Health indicators for Papua New Guinea illustrate some of the country’s challenges: 87% of the population lives in rural areas, the number of primary health care facilities has decreased by 40% over 20 years (2), and only 3% of roads are paved. The average life expectancy is 53 years, and the maternal mortality rate of 733/100,000 live births is likely underestimated. Communicable diseases remain the primary causes of illness and death in all age groups, and outbreaks are frequently reported. Lack of health system access and preparedness are particular problems in remote, rural settings (4,5), whereas migration to informal, periurban settlements and weak infrastructure have been identified as risk factors for disease outbreaks in urban areas (6). When compared with other countries in the region, Papua New Guinea often sees more severe effects from outbreaks of commonly occurring pathogens, particularly in remote settings (4,711). Special populations, such as internally displaced persons, may be particularly vulnerable to disease outbreaks.

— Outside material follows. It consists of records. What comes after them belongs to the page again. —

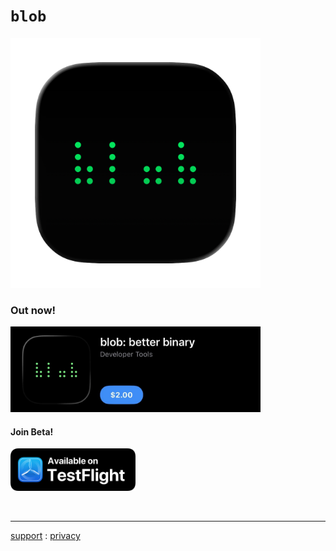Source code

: <head>
    <link rel="stylesheet" href="../style.css">
</head>

# `blob`

<img src="blob.png" width="400"/>

### Out now!

[<img src="app_store.jpeg" width="400"/>](https://apps.apple.com/us/app/blob-better-binary/id6749558236)

#### Join Beta!

[<img src="testflight.png" width="200"/>](https://testflight.apple.com/join/7hU38QSS)

<br />

---

[support](../support) : [privacy](privacy)
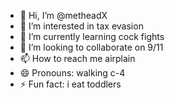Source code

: - 👋 Hi, I’m @metheadX
- 👀 I’m interested in tax evasion 
- 🌱 I’m currently learning cock fights
- 💞️ I’m looking to collaborate on 9/11
- 📫 How to reach me airplain
- 😄 Pronouns: walking c-4
- ⚡ Fun fact: i eat toddlers

<!---
metheadX/metheadX is a ✨ special ✨ repository because its `README.md` (this file) appears on your GitHub profile.
You can click the Preview link to take a look at your changes.
--->

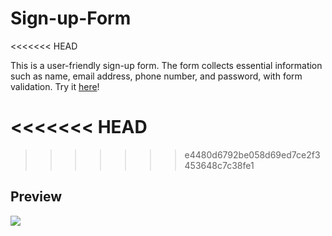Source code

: # Sign-up-Form
<<<<<<< HEAD

This is a user-friendly sign-up form. The form collects essential information such as name, email address, phone number, and password, with form validation. Try it [here](https://giahenville.github.io/Sign-up-Form/)!

<<<<<<< HEAD
=======
>>>>>>> e4480d6792be058d69ed7ce2f3453648c7c38fe1
## Preview
![](./sign-up-photo.png)
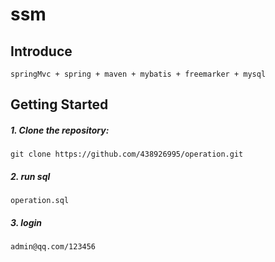 ssm
========
## Introduce
    springMvc + spring + maven + mybatis + freemarker + mysql

## Getting Started

##### 1. Clone the repository:
    git clone https://github.com/438926995/operation.git
##### 2. run sql
    operation.sql
##### 3. login
    admin@qq.com/123456

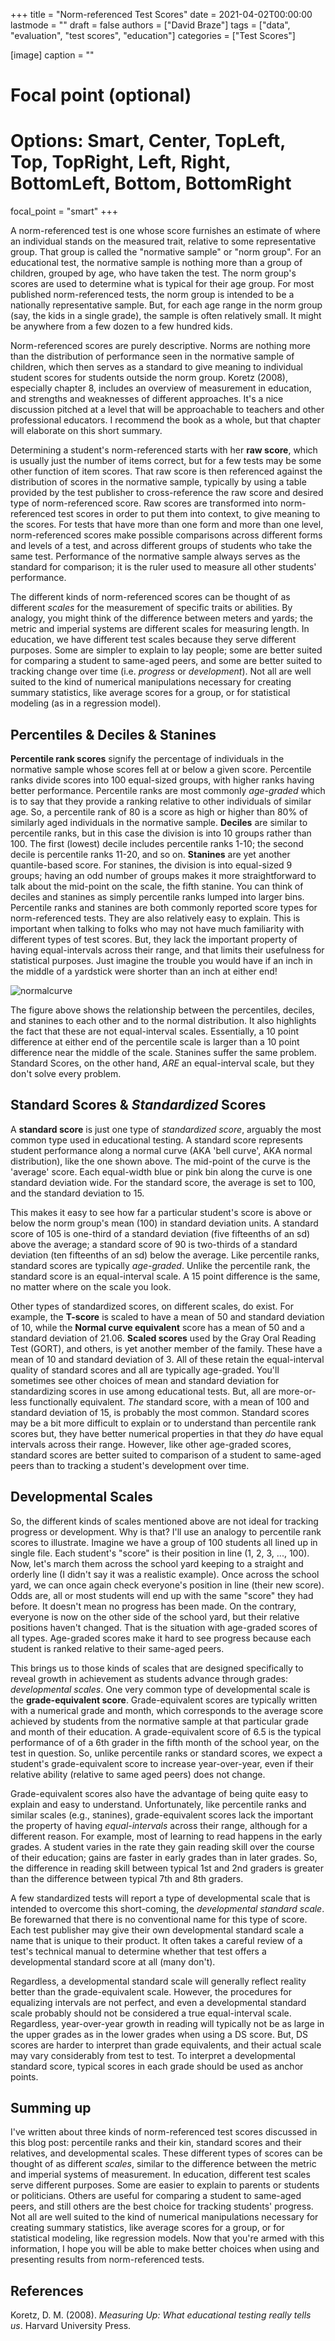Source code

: +++
title = "Norm-referenced Test Scores"
date = 2021-04-02T00:00:00
lastmode = ""
draft = false
authors = ["David Braze"]
tags = ["data", "evaluation", "test scores", "education"]
categories = ["Test Scores"]

[image]
  caption = ""
  # Focal point (optional)
  # Options: Smart, Center, TopLeft, Top, TopRight, Left, Right, BottomLeft, Bottom, BottomRight
  focal_point = "smart"
+++

A norm-referenced test is one whose score furnishes an estimate of where an individual stands on the measured trait, relative to some representative group. That group is called the "normative sample" or "norm group". For an educational test, the normative sample is nothing more than a group of children, grouped by age, who have taken the test. The norm group's scores are used to determine what is typical for their age group. For most published norm-referenced tests, the norm group is intended to be a nationally representative sample. But, for each age range in the norm group (say, the kids in a single grade), the sample is often relatively small. It might be anywhere from a few dozen to a few hundred kids. 

Norm-referenced scores are purely descriptive. Norms are nothing more than the distribution of performance seen in the normative sample of children, which then serves as a standard to give meaning to individual student scores for students outside the norm group. Koretz (2008), especially chapter 8, includes an overview of measurement in education, and strengths and weaknesses of different approaches. It's a nice discussion pitched at a level that will be approachable to teachers and other professional educators. I recommend the book as a whole, but that chapter will elaborate on this short summary.

Determining a student's norm-referenced starts with her **raw score**, which is usually just the number of items correct, but for a few tests may be some other function of item scores. That raw score is then referenced against the distribution of scores in the normative sample, typically by using a table provided by the test publisher to cross-reference the raw score and desired type of norm-referenced score. Raw scores are transformed into norm-referenced test scores in order to put them into context, to give meaning to the scores. For tests that have more than one form and more than one level, norm-referenced scores make possible comparisons across different forms and levels of a test, and across different groups of students who take the same test. Performance of the normative sample always serves as the standard for comparison; it is the ruler used to measure all other students' performance.

The different kinds of norm-referenced scores can be thought of as different *scales* for the measurement of specific traits or abilities. By analogy, you might think of the difference between meters and yards; the metric and imperial systems are different scales for measuring length. In education, we have different test scales because they serve different purposes. Some are simpler to explain to lay people; some are better suited for comparing a student to same-aged peers, and some are better suited to tracking change over time (i.e. *progress* or *development*). Not all are well suited to the kind of numerical manipulations necessary for creating summary statistics, like average scores for a group, or for statistical modeling (as in a regression model). 

## Percentiles & Deciles & Stanines

**Percentile rank scores** signify the percentage of individuals in the normative sample whose scores fell at or below a given score. Percentile ranks divide scores into 100 equal-sized groups, with higher ranks having better performance. Percentile ranks are most commonly *age-graded* which is to say that they provide a ranking relative to other individuals of similar age. So, a percentile rank of 80 is a score as high or higher than 80% of similarly aged individuals in the normative sample. **Deciles** are similar to percentile ranks, but in this case the division is into 10 groups rather than 100. The first (lowest) decile includes percentile ranks 1-10; the second decile is percentile ranks 11-20, and so on. **Stanines** are yet another quantile-based score. For stanines, the division is into equal-sized 9 groups; having an odd number of groups makes it more straightforward to talk about the mid-point on the scale, the fifth stanine. You can think of deciles and stanines as simply percentile ranks lumped into larger bins. Percentile ranks and stanines are both commonly reported score types for norm-referenced tests. They are also relatively easy to explain. This is important when talking to folks who may not have much familiarity with different types of test scores. But, they lack the important property of having equal-intervals across their range, and that limits their usefulness for statistical purposes. Just imagine the trouble you would have if an inch in the middle of a yardstick were shorter than an inch at either end!

![normalcurve](/img/normal.png)

The figure above shows the relationship between the percentiles, deciles, and stanines to each other and to the normal distribution. It also highlights the fact that these are not equal-interval scales. Essentially, a 10 point difference at either end of the percentile scale is larger than a 10 point difference near the middle of the scale. Stanines suffer the same problem. Standard Scores, on the other hand, *ARE* an equal-interval scale, but they don't solve every problem.

## Standard Scores & *Standardized* Scores

A **standard score** is just one type of *standardized score*, arguably the most common type used in educational testing. A standard score represents student performance along a normal curve (AKA 'bell curve', AKA normal distribution), like the one shown above. The mid-point of the curve is the 'average' score. Each equal-width blue or pink bin along the curve is one standard deviation wide. For the standard score, the average is set to 100, and the standard deviation to 15. 

This makes it easy to see how far a particular student's score is above or below the norm group's mean (100) in standard deviation units. A standard score of 105 is one-third of a standard deviation (five fifteenths of an sd) above the average; a standard score of 90 is two-thirds of a standard deviation (ten fifteenths of an sd) below the average. Like percentile ranks, standard scores are typically *age-graded*. Unlike the percentile rank, the standard score is an equal-interval scale. A 15 point difference is the same, no matter where on the scale you look.

Other types of standardized scores, on different scales, do exist. For example, the **T-score** is scaled to have a mean of 50 and standard deviation of 10, while the **Normal curve equivalent** score has a mean of 50 and a standard deviation of 21.06. **Scaled scores** used by the Gray Oral Reading Test (GORT), and others, is yet another member of the family. These have a mean of 10 and standard deviation of 3. All of these retain the equal-interval quality of standard scores and all are typically age-graded. You'll sometimes see other choices of mean and standard deviation for standardizing scores in use among educational tests. But, all are more-or-less functionally equivalent. *The* standard score, with a mean of 100 and standard deviation of 15, is probably the most common. Standard scores may be a bit more difficult to explain or to understand than percentile rank scores but, they have better numerical properties in that they *do* have equal intervals across their range. However, like other age-graded scores, standard scores are better suited to comparison of a student to same-aged peers than to tracking a student's development over time. 

## Developmental Scales

So, the different kinds of scales mentioned above are not ideal for tracking progress or development. Why is that? I'll use an analogy to percentile rank scores to illustrate. Imagine we have a group of 100 students all lined up in single file. Each student's "score" is their position in line (1, 2, 3, ..., 100). Now, let's march them across the school yard keeping to a straight and orderly line (I didn't say it was a realistic example). Once across the school yard, we can once again check everyone's position in line (their new score). Odds are, all or most students will end up with the same "score" they had before. It doesn't mean no progress has been made. On the contrary, everyone is now on the other side of the school yard, but their relative positions haven't changed. That is the situation with age-graded scores of all types. Age-graded scores make it hard to see progress because each student is ranked relative to their same-aged peers. 

This brings us to those kinds of scales that are designed specifically to reveal growth in achievement as students advance through grades: *developmental scales*. One very common type of developmental scale is the **grade-equivalent score**. Grade-equivalent scores are typically written with a numerical grade and month, which corresponds to the average score achieved by students from the normative sample at that particular grade and month of their education. A grade-equivalent score of 6.5 is the typical performance of of a 6th grader in the fifth month of the school year, on the test in question. So, unlike percentile ranks or standard scores, we expect a student's grade-equivalent score to increase year-over-year, even if their relative ability (relative to same aged peers) does not change.

Grade-equivalent scores also have the advantage of being quite easy to explain and easy to understand. Unfortunately, like percentile ranks and similar scales (e.g., stanines), grade-equivalent scores lack the important the property of having *equal-intervals* across their range, although for a different reason. For example, most of learning to read happens in the early grades. A student varies in the rate they gain reading skill over the course of their education; gains are faster in early grades than in later grades. So, the difference in reading skill between typical 1st and 2nd graders is greater than the difference between typical 7th and 8th graders. 

A few standardized tests will report a type of developmental scale that is intended to overcome this short-coming, the *developmental standard scale*. Be forewarned that there is no conventional name for this type of score. Each test publisher may give their own developmental standard scale a name that is unique to their product. It often takes a careful review of a test's technical manual to determine whether that test offers a developmental standard score at all (many don't). 

Regardless, a developmental standard scale will generally reflect reality better than the grade-equivalent scale. However, the procedures for equalizing intervals are not perfect, and even a developmental standard scale probably should not be considered a true equal-interval scale. Regardless, year-over-year growth in reading will typically not be as large in the upper grades as in the lower grades when using a DS score. But, DS scores are harder to interpret than grade equivalents, and their actual scale may vary considerably from test to test. To interpret a developmental standard score, typical scores in each grade should be used as anchor points.

## Summing up

I've written about three kinds of norm-referenced test scores discussed in this blog post: percentile ranks and their kin, standard scores and their relatives, and developmental scales. These different types of scores can be thought of as different *scales*, similar to the difference between the metric and imperial systems of measurement. In education, different test scales serve different purposes. Some are easier to explain to parents or students or politicians. Others are useful for comparing a student to same-aged peers, and still others are the best choice for tracking students' progress. Not all are well suited to the kind of numerical manipulations necessary for creating summary statistics, like average scores for a group, or for statistical modeling, like regression models. Now that you're armed with this information, I hope you will be able to make better choices when using and presenting results from norm-referenced tests.

## References

Koretz, D. M. (2008). *Measuring Up: What educational testing really tells us*. Harvard University Press.
 
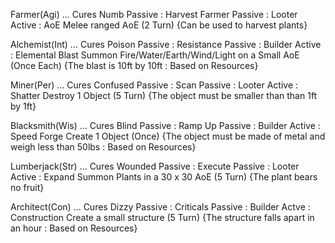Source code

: Farmer(Agi) 	... Cures Numb
Passive : Harvest Farmer
Passive : Looter
Active : AoE
Melee ranged AoE (2 Turn)
{Can be used to harvest plants}


Alchemist(Int)	... Cures Poison
Passive : Resistance
Passive : Builder
Active : Elemental Blast
Summon Fire/Water/Earth/Wind/Light on a Small AoE (Once Each)
{The blast is 10ft by 10ft : Based on Resources}


Miner(Per)		... Cures Confused
Passive : Scan
Passive : Looter
Active : Shatter
Destroy 1 Object (5 Turn)
{The object must be smaller than than 1ft by 1ft}


Blacksmith(Wis)	... Cures Blind
Passive : Ramp Up
Passive : Builder
Active : Speed Forge
Create 1 Object (Once)
{The object must be made of metal and weigh less than 50lbs : Based on Resources}


Lumberjack(Str)	... Cures Wounded
Passive : Execute
Passive : Looter
Active : Expand
Summon Plants in a 30 x 30 AoE (5 Turn)
{The plant bears no fruit}


Architect(Con)	... Cures Dizzy
Passive : Criticals
Passive : Builder
Actve : Construction
Create a small structure (5 Turn)
{The structure falls apart in an hour : Based on Resources}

The Papua New Guinea National Health Information System (NHIS) monitors trends for public health syndromes (12); in recent years, the Hospital Based Active Surveillance (HBAS) system has been the cornerstone of surveillance for suspected cases of measles, poliomyelitis, and neonatal tetanus (13). However, the surveillance system for diseases targeted for elimination or eradication is not achieving globally established performance targets (14), and systems for the timely monitoring of endemic diseases, such as diarrheal diseases, are also weak (15). Syndromic surveillance offers a useful adjunct to diagnosis-based disease surveillance in developing countries (16) and has recently been successfully implemented in the Pacific region (17). These systems can be used to detect outbreaks early, to follow the magnitude and geographic distribution of outbreaks, to monitor disease trends, and to provide reassurance that an outbreak has not occurred (1).